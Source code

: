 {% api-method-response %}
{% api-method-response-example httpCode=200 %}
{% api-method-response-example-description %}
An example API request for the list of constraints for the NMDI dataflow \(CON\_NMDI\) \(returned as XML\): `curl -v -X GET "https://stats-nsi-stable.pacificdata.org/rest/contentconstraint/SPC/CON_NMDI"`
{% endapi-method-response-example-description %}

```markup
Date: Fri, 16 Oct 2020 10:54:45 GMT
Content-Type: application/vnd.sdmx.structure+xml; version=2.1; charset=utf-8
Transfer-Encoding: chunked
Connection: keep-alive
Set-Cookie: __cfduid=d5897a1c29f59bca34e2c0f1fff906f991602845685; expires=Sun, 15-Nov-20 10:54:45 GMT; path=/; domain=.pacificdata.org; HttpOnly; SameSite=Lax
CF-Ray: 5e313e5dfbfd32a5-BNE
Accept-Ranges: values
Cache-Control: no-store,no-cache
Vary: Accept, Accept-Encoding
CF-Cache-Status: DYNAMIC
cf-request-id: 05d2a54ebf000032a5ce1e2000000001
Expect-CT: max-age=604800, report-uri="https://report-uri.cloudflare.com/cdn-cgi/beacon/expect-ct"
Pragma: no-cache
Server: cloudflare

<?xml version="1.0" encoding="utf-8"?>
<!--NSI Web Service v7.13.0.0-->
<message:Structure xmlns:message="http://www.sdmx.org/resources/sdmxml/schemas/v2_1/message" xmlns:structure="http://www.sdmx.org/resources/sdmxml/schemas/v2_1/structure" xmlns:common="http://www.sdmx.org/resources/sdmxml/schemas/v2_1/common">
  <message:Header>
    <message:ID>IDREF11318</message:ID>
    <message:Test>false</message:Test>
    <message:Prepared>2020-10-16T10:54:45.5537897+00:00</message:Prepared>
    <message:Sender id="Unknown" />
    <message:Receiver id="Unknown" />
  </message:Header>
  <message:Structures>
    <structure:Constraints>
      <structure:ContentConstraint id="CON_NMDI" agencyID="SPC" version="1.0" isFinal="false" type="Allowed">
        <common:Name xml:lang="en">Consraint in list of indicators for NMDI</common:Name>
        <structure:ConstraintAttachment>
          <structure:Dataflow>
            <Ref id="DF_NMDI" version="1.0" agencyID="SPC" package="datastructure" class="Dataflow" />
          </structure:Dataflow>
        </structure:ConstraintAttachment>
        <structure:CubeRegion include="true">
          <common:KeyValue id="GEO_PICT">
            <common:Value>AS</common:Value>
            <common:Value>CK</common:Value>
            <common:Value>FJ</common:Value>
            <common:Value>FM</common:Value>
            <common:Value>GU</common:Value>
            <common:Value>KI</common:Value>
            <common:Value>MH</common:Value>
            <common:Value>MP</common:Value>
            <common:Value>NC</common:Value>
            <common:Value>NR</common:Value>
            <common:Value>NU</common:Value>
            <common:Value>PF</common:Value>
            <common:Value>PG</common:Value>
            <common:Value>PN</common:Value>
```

• • • • • • •

**Task to carry out**.
Exactly as they appear, restate all of the entries.

**Answer area**.
Source code

: {% api-method-response %}
{% api-method-response-example httpCode=200 %}
{% api-method-response-example-description %}
An example API request for the list of constraints for the NMDI dataflow \(CON\_NMDI\) \(returned as XML\): `curl -v -X GET "https://stats-nsi-stable.pacificdata.org/rest/contentconstraint/SPC/CON_NMDI"`
{% endapi-method-response-example-description %}

```markup
Date: Fri, 16 Oct 2020 10:54:45 GMT
Content-Type: application/vnd.sdmx.structure+xml; version=2.1; charset=utf-8
Transfer-Encoding: chunked
Connection: keep-alive
Set-Cookie: __cfduid=d5897a1c29f59bca34e2c0f1fff906f991602845685; expires=Sun, 15-Nov-20 10:54:45 GMT; path=/; domain=.pacificdata.org; HttpOnly; SameSite=Lax
CF-Ray: 5e313e5dfbfd32a5-BNE
Accept-Ranges: values
Cache-Control: no-store,no-cache
Vary: Accept, Accept-Encoding
CF-Cache-Status: DYNAMIC
cf-request-id: 05d2a54ebf000032a5ce1e2000000001
Expect-CT: max-age=604800, report-uri="https://report-uri.cloudflare.com/cdn-cgi/beacon/expect-ct"
Pragma: no-cache
Server: cloudflare

<?xml version="1.0" encoding="utf-8"?>
<!--NSI Web Service v7.13.0.0-->
<message:Structure xmlns:message="http://www.sdmx.org/resources/sdmxml/schemas/v2_1/message" xmlns:structure="http://www.sdmx.org/resources/sdmxml/schemas/v2_1/structure" xmlns:common="http://www.sdmx.org/resources/sdmxml/schemas/v2_1/common">
  <message:Header>
    <message:ID>IDREF11318</message:ID>
    <message:Test>false</message:Test>
    <message:Prepared>2020-10-16T10:54:45.5537897+00:00</message:Prepared>
    <message:Sender id="Unknown" />
    <message:Receiver id="Unknown" />
  </message:Header>
  <message:Structures>
    <structure:Constraints>
      <structure:ContentConstraint id="CON_NMDI" agencyID="SPC" version="1.0" isFinal="false" type="Allowed">
        <common:Name xml:lang="en">Consraint in list of indicators for NMDI</common:Name>
        <structure:ConstraintAttachment>
          <structure:Dataflow>
            <Ref id="DF_NMDI" version="1.0" agencyID="SPC" package="datastructure" class="Dataflow" />
          </structure:Dataflow>
        </structure:ConstraintAttachment>
        <structure:CubeRegion include="true">
          <common:KeyValue id="GEO_PICT">
            <common:Value>AS</common:Value>
            <common:Value>CK</common:Value>
            <common:Value>FJ</common:Value>
            <common:Value>FM</common:Value>
            <common:Value>GU</common:Value>
            <common:Value>KI</common:Value>
            <common:Value>MH</common:Value>
            <common:Value>MP</common:Value>
            <common:Value>NC</common:Value>
            <common:Value>NR</common:Value>
            <common:Value>NU</common:Value>
            <common:Value>PF</common:Value>
            <common:Value>PG</common:Value>
            <common:Value>PN</common:Value>
```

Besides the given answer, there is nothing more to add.